Change which was the anthem that heralded the administration to power should have meant a parting of ways with the easy spending profligacy of previous regimes. But the administration has not exhibited the courage to take those key decisions, some of them requiring constitution amendments, that should have made this to happen. The renewed debate about underperformance does not suggest that the government is totally bereft of achievements; what it does emphasise, however, is that the administration is punching far below the projected agenda of national renewal and a decisive break with the past.
Let us go back to the issue of the fight against corruption, the flagship of the government’s reform programme. The struggle is not exactly dead, but it is withered and wearied, waiting for new life to be breathed into it. Take, for instance, the example given by Jeyifo of the high profile case of the suspended Secretary to the Government of the Federation, Mr Babachir Lawal, as well as the mystery of heaps of currency notes lodged in a private house in a case involving the suspended Director General of the National Intelligence Agency, Mr. Ayo Oke. In retrospect, and considering the tardiness of government in taking further actions on these cases, it would appear that the flurry of activities including a probe were meant to douse or chloroform public outrage. It would have been a demonstration of gravitas to have concluded, by now, those matters, to the extent that they represent critical benchmarks for assessing Buhari’s anti-corruption programme.
Similarly, on several well-publicised cases, mainly involving the opposition Peoples Democratic Party, bouts of activities and seeming moral energy have been followed by long lulls and judicial reversals, as a result of inertia and lack of follow through.
What we find, therefore, is that on this very important subject, which foreshadows Buhari’s place in history, solid achievement, as opposed to symbolic gestures, has eluded us.
Do you want to consider areas of social protection and quality of life? Apart from somewhat cosmetic and thinly spread interventions such as N-Power, the whole department of human development, measured by health, education and social infrastructure is in shambles. Interestingly, this is where citizens, many of whom care little for the faces of their governors or President encounter the state. Needless to say that with most of our public hospitals including the Aso Rock clinic badly dishevelled, with uncompleted road projects littering our cities and country side, with quality education increasingly becoming a distant, mutilated dream, the government wears the face of an absent, distracted or do nothing parent.

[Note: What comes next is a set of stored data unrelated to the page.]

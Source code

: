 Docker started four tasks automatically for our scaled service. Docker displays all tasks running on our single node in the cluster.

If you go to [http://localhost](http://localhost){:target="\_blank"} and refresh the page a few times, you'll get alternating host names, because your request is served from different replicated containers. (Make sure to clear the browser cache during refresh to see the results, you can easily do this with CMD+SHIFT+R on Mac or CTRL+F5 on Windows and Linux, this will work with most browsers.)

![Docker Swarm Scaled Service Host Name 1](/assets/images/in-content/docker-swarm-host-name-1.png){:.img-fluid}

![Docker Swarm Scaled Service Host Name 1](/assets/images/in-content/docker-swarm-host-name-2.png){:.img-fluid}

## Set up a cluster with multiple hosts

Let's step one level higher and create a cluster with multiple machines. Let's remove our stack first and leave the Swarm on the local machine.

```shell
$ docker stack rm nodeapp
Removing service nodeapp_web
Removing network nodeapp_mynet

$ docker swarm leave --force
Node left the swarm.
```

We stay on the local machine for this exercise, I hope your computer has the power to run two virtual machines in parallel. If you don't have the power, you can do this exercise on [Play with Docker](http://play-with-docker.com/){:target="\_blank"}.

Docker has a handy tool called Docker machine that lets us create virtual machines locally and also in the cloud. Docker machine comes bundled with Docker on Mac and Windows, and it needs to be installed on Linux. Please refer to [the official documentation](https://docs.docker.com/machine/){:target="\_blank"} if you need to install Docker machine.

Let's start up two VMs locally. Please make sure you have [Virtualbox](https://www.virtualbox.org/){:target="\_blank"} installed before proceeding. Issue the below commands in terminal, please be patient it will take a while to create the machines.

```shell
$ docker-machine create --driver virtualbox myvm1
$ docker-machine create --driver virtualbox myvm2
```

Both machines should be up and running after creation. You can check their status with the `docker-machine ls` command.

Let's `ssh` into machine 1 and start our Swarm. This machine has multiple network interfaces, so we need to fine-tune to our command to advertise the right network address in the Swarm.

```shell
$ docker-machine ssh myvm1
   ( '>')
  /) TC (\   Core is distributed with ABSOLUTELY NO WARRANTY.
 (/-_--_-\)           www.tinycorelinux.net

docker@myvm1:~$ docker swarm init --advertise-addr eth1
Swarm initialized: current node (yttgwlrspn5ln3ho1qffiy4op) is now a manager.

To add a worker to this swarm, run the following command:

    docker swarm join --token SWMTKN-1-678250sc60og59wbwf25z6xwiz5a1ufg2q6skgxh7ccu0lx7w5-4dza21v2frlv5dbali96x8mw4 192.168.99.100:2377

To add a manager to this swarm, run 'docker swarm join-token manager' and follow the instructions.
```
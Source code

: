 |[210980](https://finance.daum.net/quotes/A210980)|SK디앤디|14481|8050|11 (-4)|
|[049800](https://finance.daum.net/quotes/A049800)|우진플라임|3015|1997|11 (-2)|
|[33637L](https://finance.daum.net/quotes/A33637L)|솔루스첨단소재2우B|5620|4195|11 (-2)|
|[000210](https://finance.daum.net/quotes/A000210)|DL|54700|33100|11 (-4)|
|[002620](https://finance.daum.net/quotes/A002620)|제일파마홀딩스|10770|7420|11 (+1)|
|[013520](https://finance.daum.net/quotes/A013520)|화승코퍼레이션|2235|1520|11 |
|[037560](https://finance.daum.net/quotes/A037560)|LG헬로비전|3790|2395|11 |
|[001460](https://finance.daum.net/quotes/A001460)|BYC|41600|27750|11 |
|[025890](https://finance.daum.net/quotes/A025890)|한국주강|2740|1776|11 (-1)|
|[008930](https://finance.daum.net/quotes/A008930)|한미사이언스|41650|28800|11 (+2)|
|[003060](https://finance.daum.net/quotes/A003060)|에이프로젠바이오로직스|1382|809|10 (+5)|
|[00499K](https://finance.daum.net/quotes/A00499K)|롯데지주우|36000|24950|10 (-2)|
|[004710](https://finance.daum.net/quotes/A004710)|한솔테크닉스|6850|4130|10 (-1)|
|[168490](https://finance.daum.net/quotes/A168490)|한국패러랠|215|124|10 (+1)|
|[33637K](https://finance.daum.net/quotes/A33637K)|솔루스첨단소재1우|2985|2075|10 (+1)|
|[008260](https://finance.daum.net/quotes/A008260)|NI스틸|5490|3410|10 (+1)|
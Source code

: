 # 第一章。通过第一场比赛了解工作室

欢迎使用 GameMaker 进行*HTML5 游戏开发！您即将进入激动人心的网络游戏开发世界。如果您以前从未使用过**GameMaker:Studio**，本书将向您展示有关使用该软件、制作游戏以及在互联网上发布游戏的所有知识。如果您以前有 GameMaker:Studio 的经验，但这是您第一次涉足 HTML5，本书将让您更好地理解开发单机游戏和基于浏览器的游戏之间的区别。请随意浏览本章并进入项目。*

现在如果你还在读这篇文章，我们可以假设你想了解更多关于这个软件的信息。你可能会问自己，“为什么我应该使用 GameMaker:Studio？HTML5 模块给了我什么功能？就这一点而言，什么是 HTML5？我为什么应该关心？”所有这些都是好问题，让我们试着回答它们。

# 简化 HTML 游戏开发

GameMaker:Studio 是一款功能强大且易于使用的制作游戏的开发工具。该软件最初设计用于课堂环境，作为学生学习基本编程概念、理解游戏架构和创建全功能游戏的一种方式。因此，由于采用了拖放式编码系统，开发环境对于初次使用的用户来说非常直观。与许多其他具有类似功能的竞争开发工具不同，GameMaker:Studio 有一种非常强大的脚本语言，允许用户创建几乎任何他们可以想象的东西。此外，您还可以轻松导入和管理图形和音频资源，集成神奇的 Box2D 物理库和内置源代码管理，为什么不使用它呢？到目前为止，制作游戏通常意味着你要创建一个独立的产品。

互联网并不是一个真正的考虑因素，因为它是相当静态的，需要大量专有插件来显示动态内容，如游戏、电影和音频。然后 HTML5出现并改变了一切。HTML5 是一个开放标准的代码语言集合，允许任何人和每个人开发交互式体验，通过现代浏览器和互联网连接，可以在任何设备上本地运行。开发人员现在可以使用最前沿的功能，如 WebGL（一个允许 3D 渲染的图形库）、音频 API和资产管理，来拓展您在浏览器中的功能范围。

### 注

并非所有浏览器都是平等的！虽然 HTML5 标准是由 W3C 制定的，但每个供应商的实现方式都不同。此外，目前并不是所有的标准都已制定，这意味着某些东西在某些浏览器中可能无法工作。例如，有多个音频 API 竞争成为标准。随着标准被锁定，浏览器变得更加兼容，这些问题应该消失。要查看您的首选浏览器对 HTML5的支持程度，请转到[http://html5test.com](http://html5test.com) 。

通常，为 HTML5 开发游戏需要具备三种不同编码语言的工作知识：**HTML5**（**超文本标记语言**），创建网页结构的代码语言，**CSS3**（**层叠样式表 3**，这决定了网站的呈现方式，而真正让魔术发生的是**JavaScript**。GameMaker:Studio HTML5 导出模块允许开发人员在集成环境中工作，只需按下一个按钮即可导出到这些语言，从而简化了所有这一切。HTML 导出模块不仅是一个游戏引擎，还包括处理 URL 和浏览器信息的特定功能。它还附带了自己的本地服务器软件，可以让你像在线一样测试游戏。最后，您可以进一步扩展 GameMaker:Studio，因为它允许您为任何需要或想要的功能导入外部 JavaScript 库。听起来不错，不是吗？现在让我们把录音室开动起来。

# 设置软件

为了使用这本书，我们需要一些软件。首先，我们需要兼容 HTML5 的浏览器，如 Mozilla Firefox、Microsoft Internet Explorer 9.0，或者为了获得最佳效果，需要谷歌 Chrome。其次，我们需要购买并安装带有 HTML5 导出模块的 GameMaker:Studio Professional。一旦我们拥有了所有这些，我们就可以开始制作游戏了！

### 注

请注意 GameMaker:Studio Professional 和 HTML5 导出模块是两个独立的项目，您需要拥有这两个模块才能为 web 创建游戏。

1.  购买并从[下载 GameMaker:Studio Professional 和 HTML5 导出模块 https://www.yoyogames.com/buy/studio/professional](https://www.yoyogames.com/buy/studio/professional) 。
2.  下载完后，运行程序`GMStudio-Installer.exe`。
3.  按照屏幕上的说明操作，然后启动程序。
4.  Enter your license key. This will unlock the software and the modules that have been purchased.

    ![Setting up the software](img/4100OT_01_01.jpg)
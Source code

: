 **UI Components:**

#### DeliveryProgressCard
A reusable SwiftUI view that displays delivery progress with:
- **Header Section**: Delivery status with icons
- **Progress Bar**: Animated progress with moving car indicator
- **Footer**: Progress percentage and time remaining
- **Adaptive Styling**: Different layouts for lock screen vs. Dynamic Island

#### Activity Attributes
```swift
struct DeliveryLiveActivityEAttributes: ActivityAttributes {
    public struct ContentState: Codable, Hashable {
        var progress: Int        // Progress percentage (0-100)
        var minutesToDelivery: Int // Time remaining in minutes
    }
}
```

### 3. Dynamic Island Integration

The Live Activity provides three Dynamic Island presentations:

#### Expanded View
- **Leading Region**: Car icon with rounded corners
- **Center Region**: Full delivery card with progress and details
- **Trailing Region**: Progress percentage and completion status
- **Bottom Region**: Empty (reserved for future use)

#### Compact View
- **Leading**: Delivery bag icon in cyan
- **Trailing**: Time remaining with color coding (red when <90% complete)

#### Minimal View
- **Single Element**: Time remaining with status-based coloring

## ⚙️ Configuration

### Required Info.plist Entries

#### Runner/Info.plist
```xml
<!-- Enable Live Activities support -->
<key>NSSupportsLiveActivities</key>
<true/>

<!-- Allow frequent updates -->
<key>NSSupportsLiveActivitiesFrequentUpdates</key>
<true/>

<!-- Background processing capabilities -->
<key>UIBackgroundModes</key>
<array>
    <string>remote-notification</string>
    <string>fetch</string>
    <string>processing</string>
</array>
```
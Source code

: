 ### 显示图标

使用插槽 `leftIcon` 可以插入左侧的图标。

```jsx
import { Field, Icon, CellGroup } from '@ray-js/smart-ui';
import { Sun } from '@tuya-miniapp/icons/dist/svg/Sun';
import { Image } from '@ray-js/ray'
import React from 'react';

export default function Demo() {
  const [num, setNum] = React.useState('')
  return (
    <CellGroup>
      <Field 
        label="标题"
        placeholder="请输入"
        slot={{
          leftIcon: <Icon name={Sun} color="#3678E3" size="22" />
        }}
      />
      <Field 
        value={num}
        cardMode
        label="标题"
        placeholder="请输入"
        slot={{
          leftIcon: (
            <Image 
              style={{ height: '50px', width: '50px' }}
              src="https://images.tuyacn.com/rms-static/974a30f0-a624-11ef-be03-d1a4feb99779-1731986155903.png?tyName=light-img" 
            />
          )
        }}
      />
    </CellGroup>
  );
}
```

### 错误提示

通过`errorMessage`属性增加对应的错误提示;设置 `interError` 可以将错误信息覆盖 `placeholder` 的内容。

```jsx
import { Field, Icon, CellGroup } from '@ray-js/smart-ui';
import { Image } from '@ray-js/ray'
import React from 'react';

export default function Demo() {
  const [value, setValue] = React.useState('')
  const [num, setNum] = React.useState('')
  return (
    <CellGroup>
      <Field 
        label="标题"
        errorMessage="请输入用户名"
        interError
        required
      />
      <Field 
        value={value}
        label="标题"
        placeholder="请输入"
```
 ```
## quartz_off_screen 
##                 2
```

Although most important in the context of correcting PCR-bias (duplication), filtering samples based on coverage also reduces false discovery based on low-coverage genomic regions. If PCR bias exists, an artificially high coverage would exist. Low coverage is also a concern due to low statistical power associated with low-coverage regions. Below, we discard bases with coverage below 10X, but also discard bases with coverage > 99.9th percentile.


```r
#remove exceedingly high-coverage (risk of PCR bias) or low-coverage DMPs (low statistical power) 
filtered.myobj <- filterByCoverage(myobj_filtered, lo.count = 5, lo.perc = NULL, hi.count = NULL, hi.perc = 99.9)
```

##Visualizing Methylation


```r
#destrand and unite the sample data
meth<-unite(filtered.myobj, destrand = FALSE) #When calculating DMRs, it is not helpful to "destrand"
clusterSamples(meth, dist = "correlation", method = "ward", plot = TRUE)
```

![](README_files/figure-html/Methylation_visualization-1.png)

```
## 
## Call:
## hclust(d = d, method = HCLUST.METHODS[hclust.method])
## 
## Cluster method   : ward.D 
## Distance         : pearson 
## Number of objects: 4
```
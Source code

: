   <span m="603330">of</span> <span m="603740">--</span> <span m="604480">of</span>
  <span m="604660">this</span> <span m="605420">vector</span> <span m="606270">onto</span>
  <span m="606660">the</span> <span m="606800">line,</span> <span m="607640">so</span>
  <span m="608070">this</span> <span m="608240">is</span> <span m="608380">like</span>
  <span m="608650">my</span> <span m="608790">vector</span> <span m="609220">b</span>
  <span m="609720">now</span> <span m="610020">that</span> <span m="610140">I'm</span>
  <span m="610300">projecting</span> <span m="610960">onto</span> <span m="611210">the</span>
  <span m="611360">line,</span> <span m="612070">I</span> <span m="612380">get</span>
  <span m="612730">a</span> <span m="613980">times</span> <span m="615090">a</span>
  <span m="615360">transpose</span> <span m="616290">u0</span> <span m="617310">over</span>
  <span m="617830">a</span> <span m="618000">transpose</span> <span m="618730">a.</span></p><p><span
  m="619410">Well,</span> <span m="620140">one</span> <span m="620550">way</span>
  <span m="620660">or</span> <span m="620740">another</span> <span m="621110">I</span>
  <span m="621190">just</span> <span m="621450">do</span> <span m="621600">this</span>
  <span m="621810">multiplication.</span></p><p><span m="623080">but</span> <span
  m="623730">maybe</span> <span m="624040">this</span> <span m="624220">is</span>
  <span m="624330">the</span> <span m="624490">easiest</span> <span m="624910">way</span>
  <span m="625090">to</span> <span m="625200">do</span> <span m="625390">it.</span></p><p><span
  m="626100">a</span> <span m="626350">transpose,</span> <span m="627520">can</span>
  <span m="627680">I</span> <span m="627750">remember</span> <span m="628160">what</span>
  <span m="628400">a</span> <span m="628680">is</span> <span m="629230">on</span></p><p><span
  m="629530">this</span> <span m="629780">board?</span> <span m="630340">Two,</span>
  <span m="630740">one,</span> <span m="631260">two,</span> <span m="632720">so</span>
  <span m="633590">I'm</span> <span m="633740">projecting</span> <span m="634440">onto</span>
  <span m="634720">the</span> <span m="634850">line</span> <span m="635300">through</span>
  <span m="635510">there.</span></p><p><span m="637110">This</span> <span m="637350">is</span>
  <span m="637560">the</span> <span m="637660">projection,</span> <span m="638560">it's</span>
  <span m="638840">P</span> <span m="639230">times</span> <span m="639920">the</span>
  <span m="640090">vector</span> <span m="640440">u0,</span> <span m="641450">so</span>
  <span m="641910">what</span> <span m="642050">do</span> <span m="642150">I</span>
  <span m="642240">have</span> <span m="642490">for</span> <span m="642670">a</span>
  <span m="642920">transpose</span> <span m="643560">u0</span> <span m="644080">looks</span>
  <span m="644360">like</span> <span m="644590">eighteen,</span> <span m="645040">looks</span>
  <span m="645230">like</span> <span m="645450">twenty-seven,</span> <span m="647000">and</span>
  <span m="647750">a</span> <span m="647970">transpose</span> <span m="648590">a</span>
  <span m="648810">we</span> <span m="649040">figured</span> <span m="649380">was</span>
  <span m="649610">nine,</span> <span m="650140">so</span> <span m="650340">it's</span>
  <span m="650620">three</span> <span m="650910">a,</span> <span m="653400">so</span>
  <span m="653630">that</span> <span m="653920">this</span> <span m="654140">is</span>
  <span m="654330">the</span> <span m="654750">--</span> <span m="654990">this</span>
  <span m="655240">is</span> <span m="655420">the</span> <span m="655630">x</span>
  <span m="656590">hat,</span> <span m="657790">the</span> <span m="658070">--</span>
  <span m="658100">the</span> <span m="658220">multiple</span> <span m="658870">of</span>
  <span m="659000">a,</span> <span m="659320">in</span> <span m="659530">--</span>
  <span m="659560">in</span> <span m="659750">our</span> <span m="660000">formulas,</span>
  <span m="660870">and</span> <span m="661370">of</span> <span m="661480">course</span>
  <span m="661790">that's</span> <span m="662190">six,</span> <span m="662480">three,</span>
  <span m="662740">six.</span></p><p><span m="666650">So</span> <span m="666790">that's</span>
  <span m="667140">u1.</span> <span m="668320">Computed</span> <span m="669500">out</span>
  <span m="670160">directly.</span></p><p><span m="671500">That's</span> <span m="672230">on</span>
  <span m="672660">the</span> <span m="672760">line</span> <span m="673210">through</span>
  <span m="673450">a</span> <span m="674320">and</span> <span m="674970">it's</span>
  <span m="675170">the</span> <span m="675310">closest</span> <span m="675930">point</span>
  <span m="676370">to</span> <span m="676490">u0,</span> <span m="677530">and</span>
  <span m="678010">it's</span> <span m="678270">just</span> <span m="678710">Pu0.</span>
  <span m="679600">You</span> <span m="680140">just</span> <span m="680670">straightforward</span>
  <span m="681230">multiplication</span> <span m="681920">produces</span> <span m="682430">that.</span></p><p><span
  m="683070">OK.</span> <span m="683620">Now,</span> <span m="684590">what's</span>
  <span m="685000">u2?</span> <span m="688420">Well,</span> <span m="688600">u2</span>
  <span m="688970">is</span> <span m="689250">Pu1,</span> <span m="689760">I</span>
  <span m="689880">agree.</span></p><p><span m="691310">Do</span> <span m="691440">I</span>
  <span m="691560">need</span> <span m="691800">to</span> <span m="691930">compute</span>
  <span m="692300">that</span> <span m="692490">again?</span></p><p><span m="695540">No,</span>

What then can be done? Buhari should begin to create a fresh narrative of governmental vigour and policy focus, in place of the current drift. He can best do this by keeping his house in order, beginning from the Presidency and the cabinet which sometimes resemble, in their discordance, houses of commotion. The President should rejig his cabinet, in order to prioritise policy delivery, and in the same breath should not shy away from taking fundamental decisions that can lift the country out of the current doldrums.